About 20 Bedouin communities between Jerusalem and Jericho are to be forcibly relocated from the land on which they have lived for 60 years under an Israeli plan to expand a huge Jewish settlement.
The removal of about 2,300 members of the Bedouin Jahalin tribe, two-thirds of whom are children, is scheduled to begin next month. The Israeli authorities plan to relocate the families from the West Bank to a site close to a municipal garbage dump on the edge of Jerusalem.
The Bedouin say the move would expose them to health hazards, deny them access to land to graze their livestock and endanger their traditional lifestyle. They add that the viability of their existing communities has been seriously eroded by the growth of Jewish settlements, the creation of military zones, demolitions of homes and animal pens and the building of a highway, which cuts through their encampments.
“Because of the [military] closures and the settlements, we are living in a jail which gets smaller every year,” said Eid Hamis Swelem Jahalin, 46, who was born in the encampment of Khan al--Ahmar, and has lived there almost all his life.
The relocation plan is the first phase of a longer-term program to remove around 27,000 Bedouin Arabs from Area C, the 62 percent of the West Bank under Israeli military control.
The communities have not been formally notified of the plan, which was disclosed by Israel’s civil administration, the military body governing Area C, to a UN agency.
The head of the Israeli Civil Administration visited Khan al--Ahmar three weeks ago to give verbal warning of the impending removal, Hamis said.
“He said the land belongs to the government, that we are illegally here. I told him that I lived here before 1967, before you even came to our land,” Hamis said.
The tiny communities perched on the bleak rocky hills, which roll down toward the Dead Sea, endure a harsh existence without electricity, running water, sanitation, paved roads and medical facilities. The Bedouin homes are makeshift structures of wood, corrugated iron and tarpaulin.
The nearby Jewish settlements, in contrast, are connected to utilities and services. Ma’ale Adumim, home to almost 40,000 people and which overlooks the Jahalin communities, has 21 schools, 80 kindergartens, a public transport network, libraries, swimming pools and shopping malls.
The area on which the Jahalin live has been designated by Israel for the expansion of Ma’ale Adumim. Many Palestinians see this as part of a strategic plan to close a ring of Jewish settlements that would cut East Jerusalem off from the West Bank. By stretching down to the Jordan valley, an expanded Ma’ale Adumim would also bisect the West Bank, making a contiguous Palestinian state impossible.
“They want to empty the Bedouin from the whole area and they will put settlers in our place and there will be no Palestinian state,” Hamis said.
All Jewish settlements in the West Bank and East Jerusalem are illegal under international law.

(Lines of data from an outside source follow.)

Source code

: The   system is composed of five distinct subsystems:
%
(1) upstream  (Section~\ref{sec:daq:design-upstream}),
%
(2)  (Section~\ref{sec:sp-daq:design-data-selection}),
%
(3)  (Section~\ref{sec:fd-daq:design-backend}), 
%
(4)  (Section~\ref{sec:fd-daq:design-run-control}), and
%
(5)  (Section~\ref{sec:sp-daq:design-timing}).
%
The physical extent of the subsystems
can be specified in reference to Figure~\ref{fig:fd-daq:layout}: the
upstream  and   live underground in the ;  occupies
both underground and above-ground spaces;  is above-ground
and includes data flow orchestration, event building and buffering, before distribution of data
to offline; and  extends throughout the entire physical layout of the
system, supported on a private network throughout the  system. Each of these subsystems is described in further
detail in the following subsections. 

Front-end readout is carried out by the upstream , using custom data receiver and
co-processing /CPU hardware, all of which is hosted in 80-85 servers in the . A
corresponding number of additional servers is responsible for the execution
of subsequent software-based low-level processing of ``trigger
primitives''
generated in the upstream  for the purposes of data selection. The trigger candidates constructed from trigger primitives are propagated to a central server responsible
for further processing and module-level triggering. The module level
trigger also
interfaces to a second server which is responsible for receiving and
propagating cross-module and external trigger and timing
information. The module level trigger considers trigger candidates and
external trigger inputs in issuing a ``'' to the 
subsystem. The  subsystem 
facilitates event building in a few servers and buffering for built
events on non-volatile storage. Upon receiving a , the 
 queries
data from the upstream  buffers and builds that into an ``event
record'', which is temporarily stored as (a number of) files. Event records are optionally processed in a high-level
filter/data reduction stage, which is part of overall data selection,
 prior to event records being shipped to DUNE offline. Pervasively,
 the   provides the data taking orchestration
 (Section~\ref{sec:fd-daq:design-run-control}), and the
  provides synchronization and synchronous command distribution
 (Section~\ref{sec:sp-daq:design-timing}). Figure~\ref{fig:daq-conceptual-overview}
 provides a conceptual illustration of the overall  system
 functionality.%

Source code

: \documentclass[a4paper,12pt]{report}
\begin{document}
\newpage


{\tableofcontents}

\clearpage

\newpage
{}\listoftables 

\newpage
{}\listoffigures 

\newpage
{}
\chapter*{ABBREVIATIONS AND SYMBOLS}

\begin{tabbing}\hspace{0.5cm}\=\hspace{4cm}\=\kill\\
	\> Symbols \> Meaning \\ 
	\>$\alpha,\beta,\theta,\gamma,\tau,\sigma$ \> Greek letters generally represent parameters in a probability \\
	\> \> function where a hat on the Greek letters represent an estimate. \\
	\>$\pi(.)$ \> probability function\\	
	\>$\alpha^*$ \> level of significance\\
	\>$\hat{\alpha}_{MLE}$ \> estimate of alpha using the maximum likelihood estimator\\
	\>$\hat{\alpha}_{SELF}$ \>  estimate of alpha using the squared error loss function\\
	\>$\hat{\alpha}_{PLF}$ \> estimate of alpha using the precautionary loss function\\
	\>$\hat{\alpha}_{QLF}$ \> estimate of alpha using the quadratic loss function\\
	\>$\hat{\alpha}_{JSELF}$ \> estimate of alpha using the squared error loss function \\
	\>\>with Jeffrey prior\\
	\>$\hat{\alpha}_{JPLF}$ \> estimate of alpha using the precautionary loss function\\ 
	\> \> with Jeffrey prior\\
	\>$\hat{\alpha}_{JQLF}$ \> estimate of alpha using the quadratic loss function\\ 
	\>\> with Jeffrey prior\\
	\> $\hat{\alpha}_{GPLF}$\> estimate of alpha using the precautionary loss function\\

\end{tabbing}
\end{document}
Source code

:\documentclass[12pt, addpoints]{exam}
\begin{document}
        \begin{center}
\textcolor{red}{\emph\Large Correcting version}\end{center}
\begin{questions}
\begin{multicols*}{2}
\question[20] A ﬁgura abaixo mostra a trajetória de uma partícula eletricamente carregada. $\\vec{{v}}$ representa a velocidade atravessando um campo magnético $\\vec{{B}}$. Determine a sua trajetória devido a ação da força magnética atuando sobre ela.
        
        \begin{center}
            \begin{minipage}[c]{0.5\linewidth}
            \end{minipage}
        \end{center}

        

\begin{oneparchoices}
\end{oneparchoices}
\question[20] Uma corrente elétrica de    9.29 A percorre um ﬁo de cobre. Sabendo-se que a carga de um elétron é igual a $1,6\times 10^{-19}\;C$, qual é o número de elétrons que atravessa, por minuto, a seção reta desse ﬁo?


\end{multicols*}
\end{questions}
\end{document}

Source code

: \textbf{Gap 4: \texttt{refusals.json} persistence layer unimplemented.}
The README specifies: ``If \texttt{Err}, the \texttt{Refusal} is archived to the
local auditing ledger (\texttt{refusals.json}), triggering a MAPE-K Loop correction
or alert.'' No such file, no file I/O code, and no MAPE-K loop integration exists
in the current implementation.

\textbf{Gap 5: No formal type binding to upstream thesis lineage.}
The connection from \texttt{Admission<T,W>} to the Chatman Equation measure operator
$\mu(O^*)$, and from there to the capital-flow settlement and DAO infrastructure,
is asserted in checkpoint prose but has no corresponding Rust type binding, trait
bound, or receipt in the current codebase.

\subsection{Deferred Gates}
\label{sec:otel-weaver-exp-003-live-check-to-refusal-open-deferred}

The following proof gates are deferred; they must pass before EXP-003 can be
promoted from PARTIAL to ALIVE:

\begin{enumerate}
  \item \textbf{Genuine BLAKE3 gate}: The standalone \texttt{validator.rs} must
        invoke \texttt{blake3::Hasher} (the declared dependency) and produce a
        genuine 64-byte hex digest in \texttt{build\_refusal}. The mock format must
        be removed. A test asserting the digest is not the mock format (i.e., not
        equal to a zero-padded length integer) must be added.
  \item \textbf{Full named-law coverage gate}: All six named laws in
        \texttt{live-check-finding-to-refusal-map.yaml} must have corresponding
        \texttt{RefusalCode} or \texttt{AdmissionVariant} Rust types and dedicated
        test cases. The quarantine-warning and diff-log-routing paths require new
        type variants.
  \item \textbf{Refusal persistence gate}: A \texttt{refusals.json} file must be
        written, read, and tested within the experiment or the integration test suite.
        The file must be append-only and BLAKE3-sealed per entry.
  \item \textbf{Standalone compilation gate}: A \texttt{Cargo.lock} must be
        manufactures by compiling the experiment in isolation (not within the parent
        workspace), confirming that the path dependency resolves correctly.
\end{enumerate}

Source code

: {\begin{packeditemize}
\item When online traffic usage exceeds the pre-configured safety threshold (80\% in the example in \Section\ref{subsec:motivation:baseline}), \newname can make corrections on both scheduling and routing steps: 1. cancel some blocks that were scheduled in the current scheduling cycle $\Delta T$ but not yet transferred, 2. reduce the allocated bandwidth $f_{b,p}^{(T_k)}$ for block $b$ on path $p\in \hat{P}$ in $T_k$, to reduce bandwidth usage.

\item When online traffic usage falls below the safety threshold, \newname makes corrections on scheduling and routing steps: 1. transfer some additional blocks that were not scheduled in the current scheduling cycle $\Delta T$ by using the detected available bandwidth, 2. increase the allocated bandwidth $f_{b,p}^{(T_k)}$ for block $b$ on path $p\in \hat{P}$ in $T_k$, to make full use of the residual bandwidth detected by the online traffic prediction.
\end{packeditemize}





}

The Jahalin were originally from the Negev desert, from which they fled or were forced out following the creation of the state of Israel in 1948. Now the extended tribe is scattered across the West Bank. Those threatened with relocation say they rented the land from its Palestinian owners, who live in the nearby village of Anata. However, the Israeli authorities say the land now belongs to the state, and their homes, animal pens and small schools are built without permission — which is practically impossible to obtain — and therefore subject to demolition.